Napier was a heady player in college and that hasn't changed since coming to the NBA. Just look at the way he exploits the switch at :27. Or how about his understanding of the pick and pop game at 1:59? His shooting mechanics off the dribble aren't all there—look at the way his legs snap out when he pulls up off the bounce, but he certainly knows how to get his own shot. Remember what he did in Brooklyn?

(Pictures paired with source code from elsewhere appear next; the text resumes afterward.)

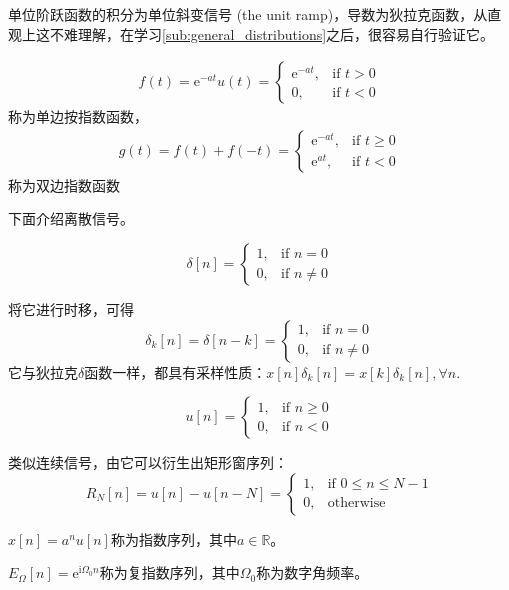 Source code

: \documentclass{ctexbook}
\begin{document}
单位阶跃函数的积分为单位斜变信号 (the unit ramp)，导数为狄拉克函数，从直观上这不难理解，在学习\ref{sub:general_distributions}之后，很容易自行验证它。

\begin{definition}[单边指数函数和双边指数函数]
    \begin{align*}
    f(t)=\mathrm{e}^{-at}u(t)=\begin{cases}
        \mathrm{e}^{-at}, & \text{if }t>0 \\
        0,       & \text{if }t<0
    \end{cases}
\end{align*}
称为单边按指数函数，
\begin{align*}g(t)=f(t)+f(-t)=\begin{cases}
        \mathrm{e}^{-at}, & \text{if }t\geq 0 \\
        \mathrm{e}^{at},  & \text{if }t<0
    \end{cases}
\end{align*}
称为双边指数函数
\end{definition}

下面介绍离散信号。
\begin{definition}
    \[\delta[n]=\begin{cases}
        1, & \text{if }n=0     \\
        0, & \text{if }n\neq 0
    \end{cases}\]
\end{definition}
将它进行时移，可得\[\delta_k[n]=\delta[n-k]=\begin{cases}
        1, & \text{if }n=0     \\
        0, & \text{if }n\neq 0
    \end{cases}\]
它与狄拉克$\delta$函数一样，都具有采样性质：$x[n]\delta_k[n]=x[k]\delta_k[n],\forall n$.
\begin{definition}[单位阶跃序列]
    \[u[n]=\begin{cases}
        1, & \text{if }n\geq 0 \\
        0, & \text{if }n< 0
    \end{cases}\]
\end{definition}
类似连续信号，由它可以衍生出矩形窗序列：
\[R_N[n]=u[n]-u[n-N]=\begin{cases}
        1, & \text{if }0\leq n\leq N-1 \\
        0, & \text{otherwise}
    \end{cases}\]

\begin{definition}[指数序列]
    $x[n]=a^n u[n]$称为指数序列，其中$a\in\mathbb{R}$。
\end{definition}
\begin{definition}[复指数序列]
    $E_{\Omega}[n]=\mathrm{e}^{\mathrm{i}\Omega_0 n}$称为复指数序列，其中$\Omega_0$称为数字角频率。
\end{definition}
\end{document}
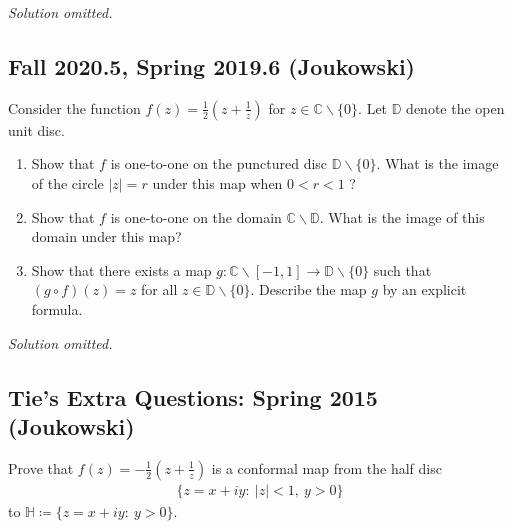 \emph{Solution omitted.}

\hypertarget{fall-2020.5-spring-2019.6-joukowski}{%
\subsection{Fall 2020.5, Spring 2019.6
(Joukowski)}\label{fall-2020.5-spring-2019.6-joukowski}}

\begin{problem}[?]

Consider the function \(f(z)=\frac{1}{2}\left(z+\frac{1}{z}\right)\) for
\(z \in \mathbb{C} \backslash\{0\}\). Let \(\mathbb{D}\) denote the open
unit disc.

\begin{enumerate}
\def\labelenumi{\alph{enumi}.}
\item
  Show that \(f\) is one-to-one on the punctured disc
  \(\mathbb{D} \backslash\{0\}\). What is the image of the circle
  \(|z|=r\) under this map when \(0<r<1\) ?
\item
  Show that \(f\) is one-to-one on the domain
  \(\mathbb{C} \backslash \mathbb{D}\). What is the image of this domain
  under this map?
\item
  Show that there exists a map
  \(g: \mathbb{C} \backslash[-1,1] \rightarrow \mathbb{D} \backslash\{0\}\)
  such that \((g \circ f)(z)=z\) for all
  \(z \in \mathbb{D} \backslash\{0\}\). Describe the map \(g\) by an
  explicit formula.
\end{enumerate}

\end{problem}

\emph{Solution omitted.}

\hypertarget{ties-extra-questions-spring-2015-joukowski}{%
\subsection{Tie's Extra Questions: Spring 2015
(Joukowski)}\label{ties-extra-questions-spring-2015-joukowski}}

\begin{problem}[?]

Prove that
\(\displaystyle{f(z)=-\frac{1}{2}\left(z+\frac{1}{z}\right)}\) is a
conformal map from the half disc
\begin{align*}
\{z=x+iy:\ |z|<1,\ y>0\}
\end{align*}
to \({\mathbb{H}}\coloneqq\{z=x+iy:\ y>0\}\).

\end{problem}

Napier is stuck behind Damian Lillard, CJ McCollum, Evan Turner, and Allen Crabbe. With the way that Terry Stotts staggers Lillard and McCollum's minutes and Evan Turner's ball handling ability, that leaves a scarce amount of time for a guy like Shabazz. He's an admittedly poor individual defender, poor measurables (6'-1" with a 6'-3" wingspan) hold him back from being able to lock up a man, one on one. However, time as a four-year college player means he knows where to be within a team defense. I think Shabazz is a perfectly serviceable back-up point guard. Just not in Portland.

Terry Rozier

Here's another undersized combo guard who just knows how to play basketball. Two years at Louisville under Rick Pitino is like four years under Tom Thibodeau. Rozier was the guy for the Cardinals, initiating the offense by picking up full court almost every possession. As a result, he has great defensive instincts and in his limited minutes, was a nightmare to dribble and pass around. He's a high energy player who zips around the court with abandon. He had a handful of great games as a rookie, including this one against the Nets:

Where Rozier will need to improve is as a playmaker. He's a shoot first point guard who generates most of his assists within a system. Tightening up his handle will be a must for him as a 6'-1" guard. Being a threat to turn the corner in pick-and-roll situations would make him a true two-way threat and grant him more passing lanes to create more in the half court. As it is, he's behind Isaiah Thomas and much improved guards in Avery Bradley and Marcus Smart. More minutes at the NBA level and the game will start to slow down for him. He's not there yet, but Rozier will find his place on the right roster.

Darrell Arthur

Boy, do the Nuggets have logjams throughout their roster. Wing depth is almost a problem for them. When Gary Harris returns from injury, they have five wings (Gary Harris, Danilo Gallinari, Will Barton, Wilson Chandler and Jamal Murray) fighting for playing time. Moreover, with a frontcourt of Nikola Jokic, Jusuf Nurkic, Kenneth Faried, and Wilson Chandler (who's at his best at the 4), there just aren't enough minutes to go around. With a silky—if inconsistent—jumper that stretches to the 3-point line (a 39% 3-point shooter last season), Arthur is a valuable commodity as a stretch-4.

Throw in a 6'11" wingspan on a 6'-9" frame and Arthur has the measurables to be a prototypical 4 in today's NBA. A plus defender for most of his career, Arthur will have to prove his ability to hit the three ball out of pick-and-pop sets with increased consistency, but put him in the right situation with a good point guard and a versatile defensive line-up and Arthur could be a major contributor on both sides of the ball, either switching out defending the pick-and-roll or stepping out and making defenses pay in pick-and-pop opportunities. Watch him blow up the offense while hedging off the screener:

For a guy who's shown he can go both ways at the four, 7.5 minutes/game to this point in the season is just not enough.